(Jornal da USP | 10/02/2022 | Por Eva Alterman Blay)
Em 17 de dezembro 2020 o deputado estadual Fernando Cury foi flagrado pelas câmaras da Assembleia Legislativa do Estado de São Paulo apalpando a deputada estadual Isa Penna quando esta se dirigia à mesa do presidente da casa. Isa reagiu imediatamente. Em consequência instalou-se um procedimento investigativo contra o deputado. Depois de muitas tentativas de ignorar a agressão sexual, o citado deputado foi expulso por seu partido (Cidadania). O Ministério Público ofereceu denúncia por importunação sexual, mas curiosamente ele só foi notificado em outubro, dez meses depois da violência, pois: “Por quatro vezes, em maio e junho, o Tribunal de Justiça (TJ) não conseguiu encontrá-lo, embora Cury tivesse participado inclusive de eventos políticos, incluindo um com o governador João Doria (PSDB) no Palácio dos Bandeirantes“. Nos últimos dias, Isa denunciou à Assembleia que está sofrendo ameaças de morte! Passado mais de um ano ele não foi julgado, não perdeu seu mandato e teve apenas uma suspensão de 180 dias.
Esse modo protelatório que ocorre na principal capital do Brasil revela como todas as violências contra a mulher enfrentam obstáculos machistas e misóginos. Não por acaso levou 15 anos para que o assassino de Marcia Barbosa fosse condenado, e isso só ocorreu quando o caso foi levado à Comissão Interamericana de Direitos Humanos. Durante angustiantes 15 anos a família de Marcia procurou a justiça. A jovem, uma estudante afrodescendente, de família modesta, fora convidada a um passeio pelo deputado estadual Aércio Pereira de Lima. Certamente não imaginava que acabaria estrangulada num motel. A imunidade parlamentar, que vigorava à época, protelou o julgamento do assassino e de seus asseclas. Mesmo depois de perder as eleições, passou a ter um cargo político e conseguiu permanecer livre. Os dados do processo revelam vários artifícios da defesa os quais acusavam a vítima de ser prostituta, viciada em drogas, e até mesmo suicida. Como se esses justificassem matar uma mulher. Por outro lado, a defesa do deputado alegava que ele era um “pai de família” que “se deixou levar pelos encantos de uma jovem” e que, em um momento de raiva, ele teria “cometido um erro”. Usava-se o recorrente artifício de julgar e condenar a vítima como culpada. Na cultura brasileira resistem valores e estereótipos conservadores que a priori condenam a mulher.

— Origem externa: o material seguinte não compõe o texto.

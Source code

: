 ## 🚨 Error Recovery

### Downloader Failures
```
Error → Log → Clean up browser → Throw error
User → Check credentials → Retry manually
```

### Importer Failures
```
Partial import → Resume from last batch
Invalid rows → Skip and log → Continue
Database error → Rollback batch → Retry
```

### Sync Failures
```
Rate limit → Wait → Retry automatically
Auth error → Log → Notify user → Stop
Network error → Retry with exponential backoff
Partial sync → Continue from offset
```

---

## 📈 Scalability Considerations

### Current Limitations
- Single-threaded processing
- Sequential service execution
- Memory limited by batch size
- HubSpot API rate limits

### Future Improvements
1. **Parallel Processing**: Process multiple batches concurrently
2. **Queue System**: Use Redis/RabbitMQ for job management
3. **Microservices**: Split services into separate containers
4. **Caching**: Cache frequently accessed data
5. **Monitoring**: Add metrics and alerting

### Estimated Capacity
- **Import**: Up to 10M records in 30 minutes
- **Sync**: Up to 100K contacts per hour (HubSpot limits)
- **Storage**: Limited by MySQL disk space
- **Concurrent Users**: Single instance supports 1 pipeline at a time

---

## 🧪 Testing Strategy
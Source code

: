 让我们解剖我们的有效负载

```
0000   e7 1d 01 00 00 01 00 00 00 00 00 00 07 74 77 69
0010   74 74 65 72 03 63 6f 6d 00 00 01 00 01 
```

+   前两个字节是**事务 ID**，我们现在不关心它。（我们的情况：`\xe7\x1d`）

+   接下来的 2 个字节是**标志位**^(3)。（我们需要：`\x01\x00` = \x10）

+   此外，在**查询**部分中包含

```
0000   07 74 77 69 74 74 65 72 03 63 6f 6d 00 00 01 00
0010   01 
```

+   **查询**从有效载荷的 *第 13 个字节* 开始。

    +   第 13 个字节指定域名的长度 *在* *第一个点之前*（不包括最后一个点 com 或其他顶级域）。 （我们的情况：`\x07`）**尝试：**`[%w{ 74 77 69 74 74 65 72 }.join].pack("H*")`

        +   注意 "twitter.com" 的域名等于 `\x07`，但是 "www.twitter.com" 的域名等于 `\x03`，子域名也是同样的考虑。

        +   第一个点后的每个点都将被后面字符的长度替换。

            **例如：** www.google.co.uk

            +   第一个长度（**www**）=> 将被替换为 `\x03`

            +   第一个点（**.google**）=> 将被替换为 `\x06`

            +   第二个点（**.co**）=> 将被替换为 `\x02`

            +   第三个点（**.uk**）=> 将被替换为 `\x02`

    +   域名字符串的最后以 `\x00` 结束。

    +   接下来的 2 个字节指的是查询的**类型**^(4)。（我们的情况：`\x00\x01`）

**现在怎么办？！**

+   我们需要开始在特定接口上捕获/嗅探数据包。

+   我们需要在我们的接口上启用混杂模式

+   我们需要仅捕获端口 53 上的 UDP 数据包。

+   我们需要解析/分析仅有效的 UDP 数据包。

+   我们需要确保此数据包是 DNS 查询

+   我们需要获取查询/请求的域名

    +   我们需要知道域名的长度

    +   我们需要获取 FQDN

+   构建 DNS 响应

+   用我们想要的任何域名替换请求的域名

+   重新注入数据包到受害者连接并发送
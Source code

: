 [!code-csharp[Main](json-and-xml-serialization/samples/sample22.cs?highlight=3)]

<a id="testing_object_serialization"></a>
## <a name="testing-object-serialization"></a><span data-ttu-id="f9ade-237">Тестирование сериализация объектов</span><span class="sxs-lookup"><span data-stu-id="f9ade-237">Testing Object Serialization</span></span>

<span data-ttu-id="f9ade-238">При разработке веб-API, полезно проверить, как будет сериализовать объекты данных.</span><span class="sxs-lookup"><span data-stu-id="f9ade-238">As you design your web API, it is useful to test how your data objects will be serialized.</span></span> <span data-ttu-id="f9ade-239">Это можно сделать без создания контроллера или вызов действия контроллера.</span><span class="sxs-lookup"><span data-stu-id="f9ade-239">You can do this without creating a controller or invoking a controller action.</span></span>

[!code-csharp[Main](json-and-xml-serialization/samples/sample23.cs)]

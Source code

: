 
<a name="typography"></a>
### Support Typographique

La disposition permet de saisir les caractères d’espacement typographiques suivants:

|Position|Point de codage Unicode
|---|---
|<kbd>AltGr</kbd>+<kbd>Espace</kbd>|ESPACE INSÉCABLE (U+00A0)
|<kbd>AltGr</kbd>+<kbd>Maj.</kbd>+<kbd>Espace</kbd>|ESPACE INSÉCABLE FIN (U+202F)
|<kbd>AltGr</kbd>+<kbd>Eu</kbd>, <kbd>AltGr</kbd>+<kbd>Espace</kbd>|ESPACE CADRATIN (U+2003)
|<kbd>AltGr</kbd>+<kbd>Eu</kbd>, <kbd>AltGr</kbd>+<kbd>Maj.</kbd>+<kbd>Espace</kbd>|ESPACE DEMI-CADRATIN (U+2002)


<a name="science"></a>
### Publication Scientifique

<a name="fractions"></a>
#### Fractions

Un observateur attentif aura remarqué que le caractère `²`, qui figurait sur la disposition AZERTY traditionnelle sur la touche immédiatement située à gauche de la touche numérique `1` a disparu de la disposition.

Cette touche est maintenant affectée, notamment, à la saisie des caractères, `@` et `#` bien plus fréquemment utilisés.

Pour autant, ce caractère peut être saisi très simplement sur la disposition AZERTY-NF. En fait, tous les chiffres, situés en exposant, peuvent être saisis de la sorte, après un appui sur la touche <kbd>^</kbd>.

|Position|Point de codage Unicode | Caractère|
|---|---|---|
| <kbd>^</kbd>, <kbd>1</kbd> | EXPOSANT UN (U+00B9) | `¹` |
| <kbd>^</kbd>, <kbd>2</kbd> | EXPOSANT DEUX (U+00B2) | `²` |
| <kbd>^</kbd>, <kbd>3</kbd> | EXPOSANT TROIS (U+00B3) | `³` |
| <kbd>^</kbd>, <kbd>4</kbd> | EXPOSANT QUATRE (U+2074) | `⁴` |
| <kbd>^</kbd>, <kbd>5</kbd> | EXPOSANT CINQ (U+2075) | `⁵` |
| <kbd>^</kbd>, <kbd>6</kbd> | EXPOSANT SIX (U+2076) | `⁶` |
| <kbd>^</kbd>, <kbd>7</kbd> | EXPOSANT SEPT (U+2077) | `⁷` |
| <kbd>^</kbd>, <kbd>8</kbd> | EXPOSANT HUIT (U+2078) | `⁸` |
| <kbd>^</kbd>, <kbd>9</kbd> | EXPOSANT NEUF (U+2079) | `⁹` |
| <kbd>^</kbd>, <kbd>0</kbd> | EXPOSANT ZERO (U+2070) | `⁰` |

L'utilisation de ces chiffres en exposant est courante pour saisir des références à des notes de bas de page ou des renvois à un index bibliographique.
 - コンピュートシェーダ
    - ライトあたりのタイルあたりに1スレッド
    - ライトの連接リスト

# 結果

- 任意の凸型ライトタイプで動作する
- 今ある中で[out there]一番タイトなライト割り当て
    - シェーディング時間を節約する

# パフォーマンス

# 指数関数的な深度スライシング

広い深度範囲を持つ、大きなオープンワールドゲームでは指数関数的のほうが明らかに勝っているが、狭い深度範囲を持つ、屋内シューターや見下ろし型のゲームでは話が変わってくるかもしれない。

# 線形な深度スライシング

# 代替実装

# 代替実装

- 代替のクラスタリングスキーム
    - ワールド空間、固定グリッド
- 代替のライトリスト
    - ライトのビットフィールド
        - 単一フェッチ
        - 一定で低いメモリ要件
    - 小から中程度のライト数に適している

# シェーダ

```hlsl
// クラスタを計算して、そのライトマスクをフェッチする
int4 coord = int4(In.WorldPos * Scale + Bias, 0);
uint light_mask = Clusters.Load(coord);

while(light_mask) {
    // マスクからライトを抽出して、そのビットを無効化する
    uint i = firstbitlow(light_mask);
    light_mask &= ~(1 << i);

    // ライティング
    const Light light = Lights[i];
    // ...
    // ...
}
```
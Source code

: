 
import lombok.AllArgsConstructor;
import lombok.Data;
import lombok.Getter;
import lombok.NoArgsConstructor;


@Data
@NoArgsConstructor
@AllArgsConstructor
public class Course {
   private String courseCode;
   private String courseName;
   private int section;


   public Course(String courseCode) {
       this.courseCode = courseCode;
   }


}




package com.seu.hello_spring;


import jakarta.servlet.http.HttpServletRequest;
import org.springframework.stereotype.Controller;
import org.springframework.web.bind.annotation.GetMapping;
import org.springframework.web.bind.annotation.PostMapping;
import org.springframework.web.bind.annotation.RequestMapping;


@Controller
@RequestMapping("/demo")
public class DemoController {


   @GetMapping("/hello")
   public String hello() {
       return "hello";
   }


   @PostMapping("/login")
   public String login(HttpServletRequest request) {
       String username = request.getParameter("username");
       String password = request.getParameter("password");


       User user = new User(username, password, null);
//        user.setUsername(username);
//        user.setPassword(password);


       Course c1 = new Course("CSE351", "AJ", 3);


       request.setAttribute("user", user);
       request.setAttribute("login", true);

Marcia Barbosa só teve seus direitos corretamente analisados quando a Comissão Interamericana de Direitos Humanos (CIDH) demonstrou o uso de estereótipos sobre a condição de gênero ocultando o crime. Mostrou como os estereótipos que desqualificam a condição de gênero “distorcem as percepções e levam a decisões baseadas em crenças e mitos preconcebidos, ao invés de fatos” e levam à vitimização dos denunciantes. A justiça chegou muito tarde: Aércio Pereira de Lima já tinha morrido quando condenado.